Sociology Welcomes Four New Faculty Members to the Department!
The Department of Sociology is excited to welcome four new faculty members to our ranks this September. Their research and teaching interests are varied, and will enrich the academic community for our students and their colleagues. All are beginning in September 2014.
- Assistant Professor Rachel K. Best - Best joins the department after completing a 2-year postdoctoral fellowship with the Robert Woods Johnson Foundation Health Policy Research Program at the University and her Ph.D. at the University of California at Berkeley. Rachel Best's research asks how policies and laws respond to social problems. Across a wide range of issues, she studies how advocacy and culture create inequalities in policy and law. One ongoing line of research investigates inequalities in employment discrimination litigation. Another explores the consequences of the emergence of a new form of advocacy: interest groups targeting specific diseases. Combining quantitative and qualitative methods, she finds that disease advocacy had surprising cultural effects on politics, changing how policy makers evaluate claims and judge the worthiness of potential recipients. The study also asks why lobbying for research into new medical treatments has overshadowed movements seeking research on environmental causes of disease and advocacy for expanded access to medical care.

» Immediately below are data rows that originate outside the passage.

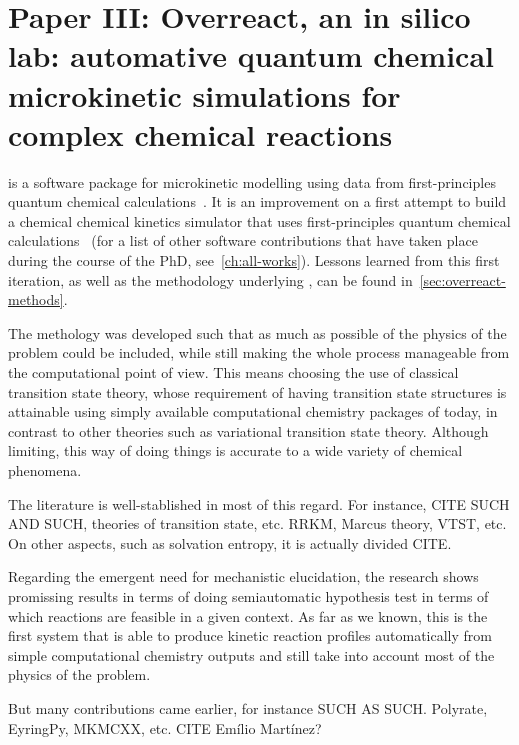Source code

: \chapter{Paper III:\@
  Overreact, an in silico lab:
  \linebreak automative quantum chemical microkinetic simulations
  for complex chemical reactions
 }%
\label{ch:paper3}


\overreact is a software package for microkinetic modelling using data from
first-principles quantum chemical
calculations~\cite{Schneider2022,overreact2021zenodo}.
It is an improvement on a first attempt to build a
chemical chemical kinetics simulator that uses first-principles quantum
chemical calculations~\cite{pyrrole2019zenodo} (for a list of other software
contributions that have taken place during the course of the PhD, see~\cref{ch:all-works}).
Lessons learned from this first iteration, as well as the methodology
underlying \overreact, can be found in~\cref{sec:overreact-methods}.

The methology was developed such that as much as possible of the physics of the problem could be included,
while still making the whole process manageable from the computational point of view.
This means choosing the use of classical transition state theory,
whose requirement of having transition state structures is attainable
using simply available computational chemistry packages of today, in contrast to other theories
such as variational transition state theory.
Although limiting, this way of doing things is accurate to a wide variety of chemical phenomena.

The literature is well-stablished in most of this regard.
For instance, CITE SUCH AND SUCH, theories of transition state, etc.
RRKM, Marcus theory, VTST, etc.
On other aspects, such as solvation entropy, it is actually divided CITE.\@

Regarding the emergent need for mechanistic elucidation, the research shows promissing
results in terms of doing semiautomatic hypothesis test in terms of which reactions are feasible
in a given context.
As far as we known, this is the first system that is able to produce kinetic reaction profiles
automatically from simple computational chemistry outputs and still take into account most of the physics of the problem.

But many contributions came earlier, for instance SUCH AS SUCH.\@
Polyrate, EyringPy, MKMCXX, etc.
CITE Emílio Martínez?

- Assistant Professor Deirdre Bloome - Bloome joins the department after completing her Ph.D. at Harvard University this summer. Her research uses demographic and statistical techniques to understand how patterns of social stratification are produced and reproduced in the US. Her current topics of investigation include the relationships among economic inequality, mobility, and insecurity, the evolution of racial inequality in income and family structure, and statistical methods for characterizing population heterogeneity.
- Assistant Professor Jaeeun Kim - Kim joins the department after a year on the faculty of George Mason University, postdocs at Princeton and Stanford, and completing her degree at UCLA. Jaeeun Kim specializes in political sociology, ethnicity and nationalism, and international migration and globalization in East Asia and beyond, and is trained in comparative-historical and ethnographic methods. She is currently working on a book manuscript based on her dissertation, which examines diaspora politics in twentieth-century Korea, focusing on colonial-era ethnic Korean migrants and their descendants in Japan and northeast China. She is also developing her second project about the asylum-seeking of undocumented migrants on religious ground, based on her ongoing ethnographic fieldwork in two metropolitan cities in the U.S.
- Assistant Professor Alexandra Murphy- Murphy joins the department after a postdoctoral fellowship at the National Poverty Center at the Ford School of Public Policy. Alex Murphy 's research examines how poverty and inequality are experienced, structured, and reproduced across and within multiple domains of social life including neighborhoods, social networks, organizations, and the state. In particular, she draws on ethnographic methods to understand how micro-level processes, like social interaction and meaning making, interact with macro-level forces, such as policy regimes, discrimination, and space, to shape the lived experiences of marginalized social groups. These scholarly interests motivate her current line of research which investigates the new suburban poverty.
We are very excited to welcome these new faculty member to Michigan!